Kendra Wilkinson przeżyła jeden z najcięższych lat swojego życia. Urodziła dziecko zaledwie kilka tygodni przed tym, jak dowiedziała się, że jej mąż miał rzekomo romans z transseksualistą. Ale dla Wilkinsona nie była to najtrudniejsza część tego wszystkiego.
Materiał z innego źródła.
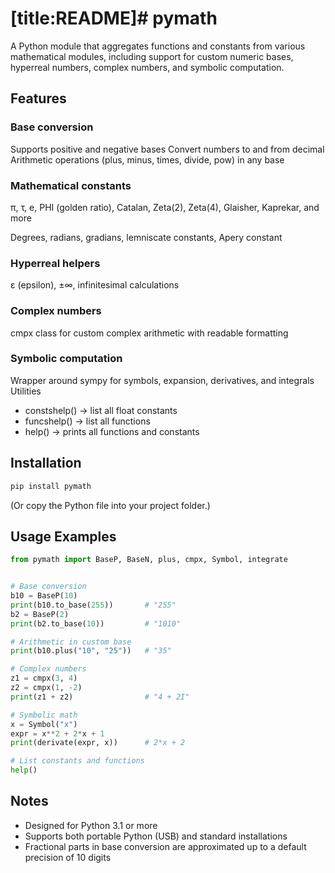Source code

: # [title:README]# pymath

A Python module that aggregates functions and constants from various mathematical modules, including support for custom numeric bases, hyperreal numbers, complex numbers, and symbolic computation.

## Features

### Base conversion

Supports positive and negative bases
Convert numbers to and from decimal
Arithmetic operations (plus, minus, times, divide, pow) in any base

### Mathematical constants

π, τ, e, PHI (golden ratio), Catalan, Zeta(2), Zeta(4), Glaisher, Kaprekar, and more

Degrees, radians, gradians, lemniscate constants, Apery constant

### Hyperreal helpers

ε (epsilon), ±∞, infinitesimal calculations

### Complex numbers

cmpx class for custom complex arithmetic with readable formatting

### Symbolic computation

Wrapper around sympy for symbols, expansion, derivatives, and integrals
Utilities

* constshelp() → list all float constants
* funcshelp() → list all functions
* help() → prints all functions and constants

## Installation

```bash
pip install pymath
```

(Or copy the Python file into your project folder.)

## Usage Examples

```python
from pymath import BaseP, BaseN, plus, cmpx, Symbol, integrate


# Base conversion
b10 = BaseP(10)
print(b10.to_base(255))       # "255"
b2 = BaseP(2)
print(b2.to_base(10))         # "1010"

# Arithmetic in custom base
print(b10.plus("10", "25"))   # "35"

# Complex numbers
z1 = cmpx(3, 4)
z2 = cmpx(1, -2)
print(z1 + z2)                # "4 + 2I"

# Symbolic math
x = Symbol("x")
expr = x**2 + 2*x + 1
print(derivate(expr, x))      # 2*x + 2

# List constants and functions
help()
```

## Notes

* Designed for Python 3.1 or more
* Supports both portable Python (USB) and standard installations
* Fractional parts in base conversion are approximated up to a default precision of 10 digits
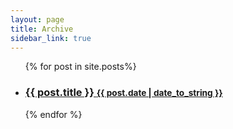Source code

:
 ```yaml
---
layout: page
title: Archive
sidebar_link: true
---
```


<ul class="posts-list">
  {% for post in site.posts%}
    <li>
      <h3>
        <a href="{{ site.baseurl }}{{ post.url }}">
          {{ post.title }}
          <small>{{ post.date | date_to_string }}</small>
        </a>
      </h3>
    </li>
  {% endfor %}
</ul>

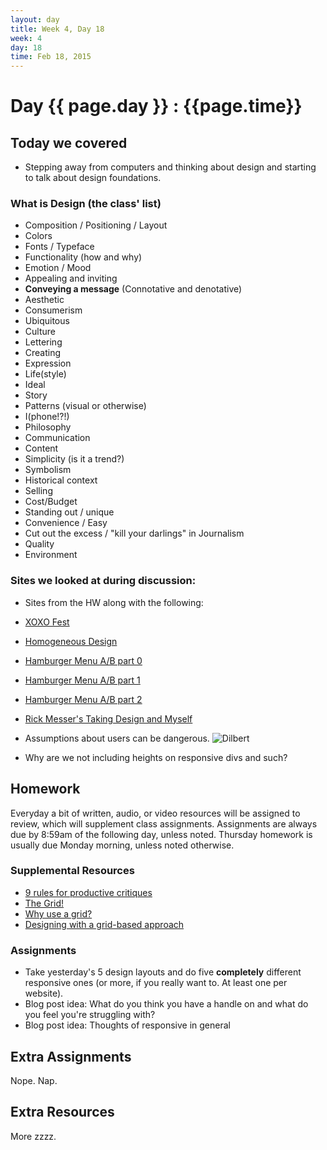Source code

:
 ```yaml
---
layout: day
title: Week 4, Day 18
week: 4
day: 18
time: Feb 18, 2015
---
```


# Day {{ page.day }} : {{page.time}}


## Today we covered
* Stepping away from computers and thinking about design and starting to talk about design foundations.

### What is Design (the class' list)
* Composition / Positioning / Layout
* Colors
* Fonts / Typeface
* Functionality (how and why)
* Emotion / Mood
* Appealing and inviting
* **Conveying a message** (Connotative and denotative)
* Aesthetic
* Consumerism
* Ubiquitous
* Culture
* Lettering
* Creating
* Expression
* Life(style)
* Ideal
* Story
* Patterns (visual or otherwise)
* I(phone!?!)
* Philosophy
* Communication
* Content
* Simplicity (is it a trend?)
* Symbolism
* Historical context
* Selling
* Cost/Budget
* Standing out / unique
* Convenience / Easy
* Cut out the excess / "kill your darlings" in Journalism
* Quality
* Environment


### Sites we looked at during discussion:
* Sites from the HW along with the following:
* [XOXO Fest](http://2014.xoxofest.com/)
* [Homogeneous Design](http://practicaltypography.com/billionaires-typewriter.html)
* [Hamburger Menu A/B part 0](http://exisweb.net/mobile-menu-icons)
* [Hamburger Menu A/B part 1](http://exisweb.net/mobile-menu-abtest)
* [Hamburger Menu A/B part 2](http://exisweb.net/menu-eats-hamburger)
* [Rick Messer's Taking Design and Myself ](https://medium.com/from-the-desks-at-funsize/ive-been-taking-myself-and-my-design-career-too-seriously-58ad69b26173)
* Assumptions about users can be dangerous.
![Dilbert](http://38.media.tumblr.com/7efbda9875965574c4fdaef02a57ff33/tumblr_n9uc999x7k1qzcawgo1_1280.gif)

* Why are we not including heights on responsive divs and such?


## Homework
Everyday a bit of written, audio, or video resources will be assigned to review, which will supplement class assignments. Assignments are always due by 8:59am of the following day, unless noted. Thursday homework is usually due Monday morning, unless noted otherwise.

### Supplemental Resources
* [9 rules for productive critiques](http://www.fastcodesign.com/3019674/9-rules-for-running-a-productive-design-critique)
* [The Grid!](http://www.thinkingwithtype.com/contents/grid/)
* [Why use a grid?](http://www.vanseodesign.com/web-design/why-grids/)
* [Designing with a grid-based approach](http://www.smashingmagazine.com/2007/04/14/designing-with-grid-based-approach/)


### Assignments
* Take yesterday's 5 design layouts and do five **completely** different responsive ones (or more, if you really want to. At least one per website).
* Blog post idea: What do you think you have a handle on and what do you feel you're struggling with?
* Blog post idea: Thoughts of responsive in general

## Extra Assignments
Nope. Nap.

## Extra Resources
More zzzz.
“Kiedy rozeszła się wiadomość, Wrzuciłem Hanka i powiedziałem mu wydostać się z domu” – powiedziała Ludzie, ale dodała, że zdała sobie sprawę, że musi myśleć logicznie ze względu na swoje życie w centrum uwagi. „Ale potem pozwoliłem mu wrócić i zabrać Małego Hanka, ponieważ wiedzieliśmy, że będzie ta cholerna burza. Musiałem się uspokoić i naprawdę po prostu pomyśleć logicznie i dowiedzieć się, co należy zrobić.
Wilkinson powiedział, że ruch miał na celu ochronę ich syna, Hanka IV, ale w końcu próbowała również chronić swojego męża. Wyjaśniła: „Pomyślałam, że musisz go wziąć i po prostu ukryć się na chwilę. Ale to, co było w tym tak trudne, to to, że poczułem, że właśnie oddałem mojego syna człowiekowi, który zdradził swoją rodzinę.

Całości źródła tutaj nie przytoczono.